[WHAT YOU NEED TO DO]
Give back the records that follow exactly, images excluded.

[PROVIDED INFORMATION]
[Start of Attachment]

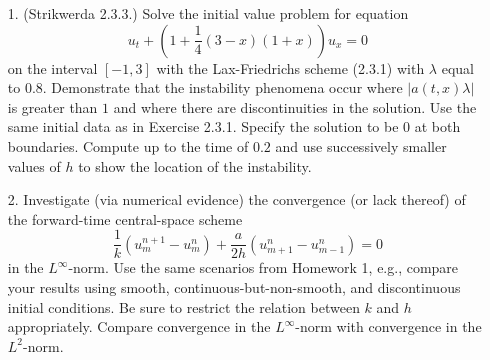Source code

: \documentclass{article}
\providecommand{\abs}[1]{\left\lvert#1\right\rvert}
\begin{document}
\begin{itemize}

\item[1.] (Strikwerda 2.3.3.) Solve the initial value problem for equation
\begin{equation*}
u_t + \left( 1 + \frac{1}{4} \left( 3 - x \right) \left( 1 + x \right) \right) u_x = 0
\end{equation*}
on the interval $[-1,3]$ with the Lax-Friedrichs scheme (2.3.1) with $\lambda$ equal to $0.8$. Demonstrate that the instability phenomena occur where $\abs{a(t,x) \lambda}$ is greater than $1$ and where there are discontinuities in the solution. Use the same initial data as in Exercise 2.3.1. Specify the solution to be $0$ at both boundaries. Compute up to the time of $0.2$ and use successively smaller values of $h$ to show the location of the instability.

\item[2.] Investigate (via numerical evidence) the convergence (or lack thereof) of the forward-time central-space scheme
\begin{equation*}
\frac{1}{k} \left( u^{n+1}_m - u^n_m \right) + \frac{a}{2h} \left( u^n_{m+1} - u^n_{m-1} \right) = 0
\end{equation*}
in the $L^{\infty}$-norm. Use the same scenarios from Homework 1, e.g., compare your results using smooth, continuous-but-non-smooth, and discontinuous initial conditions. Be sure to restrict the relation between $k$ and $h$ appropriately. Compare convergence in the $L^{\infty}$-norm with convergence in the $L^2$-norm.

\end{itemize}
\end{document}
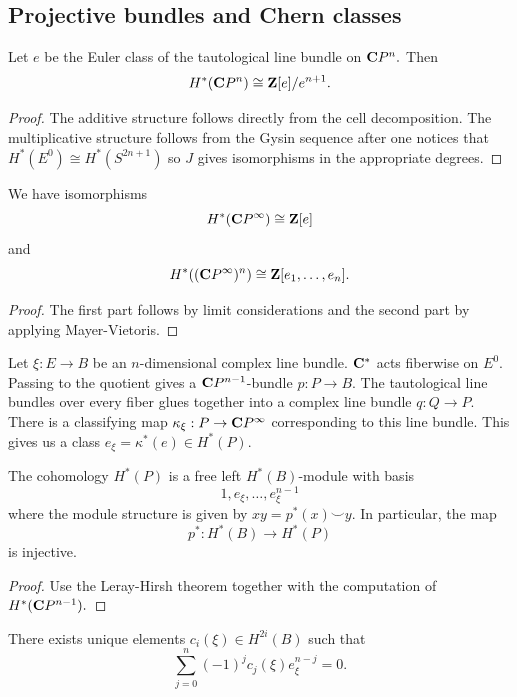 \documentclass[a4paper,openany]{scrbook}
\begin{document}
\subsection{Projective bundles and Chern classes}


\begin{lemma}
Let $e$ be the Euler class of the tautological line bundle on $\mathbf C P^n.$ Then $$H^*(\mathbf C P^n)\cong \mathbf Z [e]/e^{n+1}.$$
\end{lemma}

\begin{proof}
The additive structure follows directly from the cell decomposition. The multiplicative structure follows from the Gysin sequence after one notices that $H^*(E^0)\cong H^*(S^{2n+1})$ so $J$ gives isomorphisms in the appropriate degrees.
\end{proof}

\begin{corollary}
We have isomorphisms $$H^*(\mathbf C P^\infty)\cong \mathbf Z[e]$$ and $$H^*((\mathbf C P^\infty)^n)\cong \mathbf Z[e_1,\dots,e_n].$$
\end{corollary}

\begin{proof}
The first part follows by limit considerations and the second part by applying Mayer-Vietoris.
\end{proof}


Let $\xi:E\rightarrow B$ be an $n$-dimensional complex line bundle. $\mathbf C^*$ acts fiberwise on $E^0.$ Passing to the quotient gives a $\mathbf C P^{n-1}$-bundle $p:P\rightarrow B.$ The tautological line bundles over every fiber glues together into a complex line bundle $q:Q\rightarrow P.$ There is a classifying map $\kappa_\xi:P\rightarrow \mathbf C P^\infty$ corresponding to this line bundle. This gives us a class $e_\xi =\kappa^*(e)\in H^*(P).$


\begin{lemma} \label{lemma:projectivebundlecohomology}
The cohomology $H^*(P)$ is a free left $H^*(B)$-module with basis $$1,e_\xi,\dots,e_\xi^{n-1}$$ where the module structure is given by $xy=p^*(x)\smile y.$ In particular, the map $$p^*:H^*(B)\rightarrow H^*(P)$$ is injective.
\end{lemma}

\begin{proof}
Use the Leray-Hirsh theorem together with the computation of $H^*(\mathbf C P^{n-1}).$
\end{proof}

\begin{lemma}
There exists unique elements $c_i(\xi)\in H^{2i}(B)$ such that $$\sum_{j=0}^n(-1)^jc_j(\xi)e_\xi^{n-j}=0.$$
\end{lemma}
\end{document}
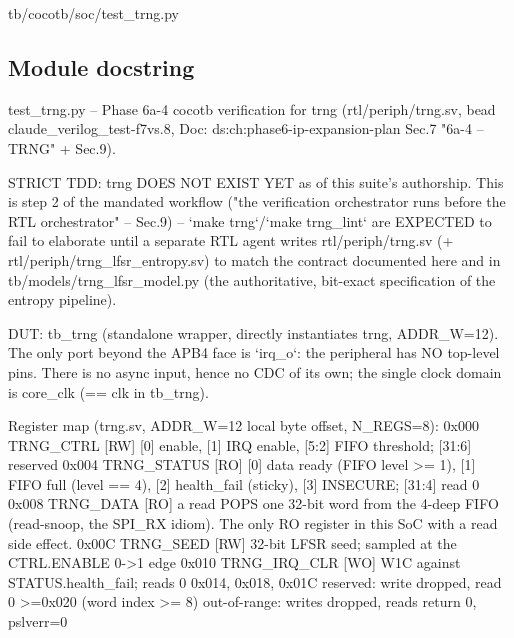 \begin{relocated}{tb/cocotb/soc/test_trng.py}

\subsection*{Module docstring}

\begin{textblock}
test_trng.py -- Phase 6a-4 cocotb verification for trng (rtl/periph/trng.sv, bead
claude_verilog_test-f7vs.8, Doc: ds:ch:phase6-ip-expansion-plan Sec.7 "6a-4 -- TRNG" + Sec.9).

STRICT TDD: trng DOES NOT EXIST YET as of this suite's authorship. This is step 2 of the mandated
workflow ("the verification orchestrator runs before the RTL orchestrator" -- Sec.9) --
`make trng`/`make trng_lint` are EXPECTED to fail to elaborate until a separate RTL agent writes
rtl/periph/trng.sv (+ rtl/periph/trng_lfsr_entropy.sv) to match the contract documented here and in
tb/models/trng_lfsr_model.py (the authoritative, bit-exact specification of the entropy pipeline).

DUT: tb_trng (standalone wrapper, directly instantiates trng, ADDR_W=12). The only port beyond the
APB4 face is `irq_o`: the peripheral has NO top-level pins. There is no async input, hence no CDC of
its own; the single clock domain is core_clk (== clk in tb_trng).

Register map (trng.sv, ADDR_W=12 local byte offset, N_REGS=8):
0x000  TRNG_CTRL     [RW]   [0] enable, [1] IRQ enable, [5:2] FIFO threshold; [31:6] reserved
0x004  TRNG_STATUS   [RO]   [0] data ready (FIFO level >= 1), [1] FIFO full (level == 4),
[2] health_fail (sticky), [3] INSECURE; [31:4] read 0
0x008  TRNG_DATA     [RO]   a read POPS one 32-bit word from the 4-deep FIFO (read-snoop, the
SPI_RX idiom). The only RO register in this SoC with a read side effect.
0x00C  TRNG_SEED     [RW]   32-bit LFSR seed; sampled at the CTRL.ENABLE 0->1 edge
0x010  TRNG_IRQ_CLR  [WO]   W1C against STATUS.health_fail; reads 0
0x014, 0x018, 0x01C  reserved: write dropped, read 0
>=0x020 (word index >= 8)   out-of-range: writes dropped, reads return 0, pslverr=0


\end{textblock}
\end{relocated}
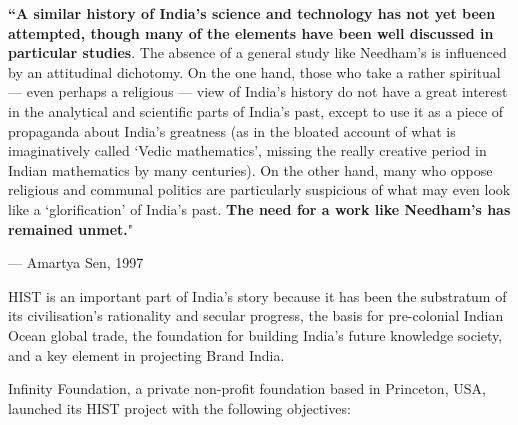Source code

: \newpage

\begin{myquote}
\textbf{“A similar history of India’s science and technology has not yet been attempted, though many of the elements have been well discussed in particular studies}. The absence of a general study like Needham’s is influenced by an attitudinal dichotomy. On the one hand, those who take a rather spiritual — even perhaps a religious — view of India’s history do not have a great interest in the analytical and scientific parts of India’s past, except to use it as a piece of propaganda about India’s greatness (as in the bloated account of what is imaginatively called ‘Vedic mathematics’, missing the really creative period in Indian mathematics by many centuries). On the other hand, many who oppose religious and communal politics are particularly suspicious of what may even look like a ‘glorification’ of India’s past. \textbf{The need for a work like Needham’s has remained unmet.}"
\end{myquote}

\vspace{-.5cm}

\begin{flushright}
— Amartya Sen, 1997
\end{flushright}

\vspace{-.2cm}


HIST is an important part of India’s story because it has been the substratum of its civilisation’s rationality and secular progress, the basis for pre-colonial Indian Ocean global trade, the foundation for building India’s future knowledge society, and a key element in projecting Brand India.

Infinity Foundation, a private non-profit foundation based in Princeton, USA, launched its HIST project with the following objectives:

[End of Attachment]

[RESULT OF THE TASK]
Source code

: \documentclass{article}
\providecommand{\abs}[1]{\left\lvert#1\right\rvert}
\begin{document}
\begin{itemize}

\item[1.] (Strikwerda 2.3.3.) Solve the initial value problem for equation
\begin{equation*}
u_t + \left( 1 + \frac{1}{4} \left( 3 - x \right) \left( 1 + x \right) \right) u_x = 0
\end{equation*}
on the interval $[-1,3]$ with the Lax-Friedrichs scheme (2.3.1) with $\lambda$ equal to $0.8$. Demonstrate that the instability phenomena occur where $\abs{a(t,x) \lambda}$ is greater than $1$ and where there are discontinuities in the solution. Use the same initial data as in Exercise 2.3.1. Specify the solution to be $0$ at both boundaries. Compute up to the time of $0.2$ and use successively smaller values of $h$ to show the location of the instability.

\item[2.] Investigate (via numerical evidence) the convergence (or lack thereof) of the forward-time central-space scheme
\begin{equation*}
\frac{1}{k} \left( u^{n+1}_m - u^n_m \right) + \frac{a}{2h} \left( u^n_{m+1} - u^n_{m-1} \right) = 0
\end{equation*}
in the $L^{\infty}$-norm. Use the same scenarios from Homework 1, e.g., compare your results using smooth, continuous-but-non-smooth, and discontinuous initial conditions. Be sure to restrict the relation between $k$ and $h$ appropriately. Compare convergence in the $L^{\infty}$-norm with convergence in the $L^2$-norm.

\end{itemize}
\end{document}
 \documentclass[a4paper,openany]{scrbook}
\begin{document}
\subsection{Projective bundles and Chern classes}


\begin{lemma}
Let $e$ be the Euler class of the tautological line bundle on $\mathbf C P^n.$ Then $$H^*(\mathbf C P^n)\cong \mathbf Z [e]/e^{n+1}.$$
\end{lemma}

\begin{proof}
The additive structure follows directly from the cell decomposition. The multiplicative structure follows from the Gysin sequence after one notices that $H^*(E^0)\cong H^*(S^{2n+1})$ so $J$ gives isomorphisms in the appropriate degrees.
\end{proof}

\begin{corollary}
We have isomorphisms $$H^*(\mathbf C P^\infty)\cong \mathbf Z[e]$$ and $$H^*((\mathbf C P^\infty)^n)\cong \mathbf Z[e_1,\dots,e_n].$$
\end{corollary}

\begin{proof}
The first part follows by limit considerations and the second part by applying Mayer-Vietoris.
\end{proof}


Let $\xi:E\rightarrow B$ be an $n$-dimensional complex line bundle. $\mathbf C^*$ acts fiberwise on $E^0.$ Passing to the quotient gives a $\mathbf C P^{n-1}$-bundle $p:P\rightarrow B.$ The tautological line bundles over every fiber glues together into a complex line bundle $q:Q\rightarrow P.$ There is a classifying map $\kappa_\xi:P\rightarrow \mathbf C P^\infty$ corresponding to this line bundle. This gives us a class $e_\xi =\kappa^*(e)\in H^*(P).$


\begin{lemma} \label{lemma:projectivebundlecohomology}
The cohomology $H^*(P)$ is a free left $H^*(B)$-module with basis $$1,e_\xi,\dots,e_\xi^{n-1}$$ where the module structure is given by $xy=p^*(x)\smile y.$ In particular, the map $$p^*:H^*(B)\rightarrow H^*(P)$$ is injective.
\end{lemma}

\begin{proof}
Use the Leray-Hirsh theorem together with the computation of $H^*(\mathbf C P^{n-1}).$
\end{proof}

\begin{lemma}
There exists unique elements $c_i(\xi)\in H^{2i}(B)$ such that $$\sum_{j=0}^n(-1)^jc_j(\xi)e_\xi^{n-j}=0.$$
\end{lemma}
\end{document}
 \begin{relocated}{tb/cocotb/soc/test_trng.py}

\subsection*{Module docstring}

\begin{textblock}
test_trng.py -- Phase 6a-4 cocotb verification for trng (rtl/periph/trng.sv, bead
claude_verilog_test-f7vs.8, Doc: ds:ch:phase6-ip-expansion-plan Sec.7 "6a-4 -- TRNG" + Sec.9).

STRICT TDD: trng DOES NOT EXIST YET as of this suite's authorship. This is step 2 of the mandated
workflow ("the verification orchestrator runs before the RTL orchestrator" -- Sec.9) --
`make trng`/`make trng_lint` are EXPECTED to fail to elaborate until a separate RTL agent writes
rtl/periph/trng.sv (+ rtl/periph/trng_lfsr_entropy.sv) to match the contract documented here and in
tb/models/trng_lfsr_model.py (the authoritative, bit-exact specification of the entropy pipeline).

DUT: tb_trng (standalone wrapper, directly instantiates trng, ADDR_W=12). The only port beyond the
APB4 face is `irq_o`: the peripheral has NO top-level pins. There is no async input, hence no CDC of
its own; the single clock domain is core_clk (== clk in tb_trng).

Register map (trng.sv, ADDR_W=12 local byte offset, N_REGS=8):
0x000  TRNG_CTRL     [RW]   [0] enable, [1] IRQ enable, [5:2] FIFO threshold; [31:6] reserved
0x004  TRNG_STATUS   [RO]   [0] data ready (FIFO level >= 1), [1] FIFO full (level == 4),
[2] health_fail (sticky), [3] INSECURE; [31:4] read 0
0x008  TRNG_DATA     [RO]   a read POPS one 32-bit word from the 4-deep FIFO (read-snoop, the
SPI_RX idiom). The only RO register in this SoC with a read side effect.
0x00C  TRNG_SEED     [RW]   32-bit LFSR seed; sampled at the CTRL.ENABLE 0->1 edge
0x010  TRNG_IRQ_CLR  [WO]   W1C against STATUS.health_fail; reads 0
0x014, 0x018, 0x01C  reserved: write dropped, read 0
>=0x020 (word index >= 8)   out-of-range: writes dropped, reads return 0, pslverr=0


\end{textblock}
\end{relocated}
Source code

: \newpage

\begin{myquote}
\textbf{“A similar history of India’s science and technology has not yet been attempted, though many of the elements have been well discussed in particular studies}. The absence of a general study like Needham’s is influenced by an attitudinal dichotomy. On the one hand, those who take a rather spiritual — even perhaps a religious — view of India’s history do not have a great interest in the analytical and scientific parts of India’s past, except to use it as a piece of propaganda about India’s greatness (as in the bloated account of what is imaginatively called ‘Vedic mathematics’, missing the really creative period in Indian mathematics by many centuries). On the other hand, many who oppose religious and communal politics are particularly suspicious of what may even look like a ‘glorification’ of India’s past. \textbf{The need for a work like Needham’s has remained unmet.}"
\end{myquote}

\vspace{-.5cm}

\begin{flushright}
— Amartya Sen, 1997
\end{flushright}

\vspace{-.2cm}


HIST is an important part of India’s story because it has been the substratum of its civilisation’s rationality and secular progress, the basis for pre-colonial Indian Ocean global trade, the foundation for building India’s future knowledge society, and a key element in projecting Brand India.

Infinity Foundation, a private non-profit foundation based in Princeton, USA, launched its HIST project with the following objectives:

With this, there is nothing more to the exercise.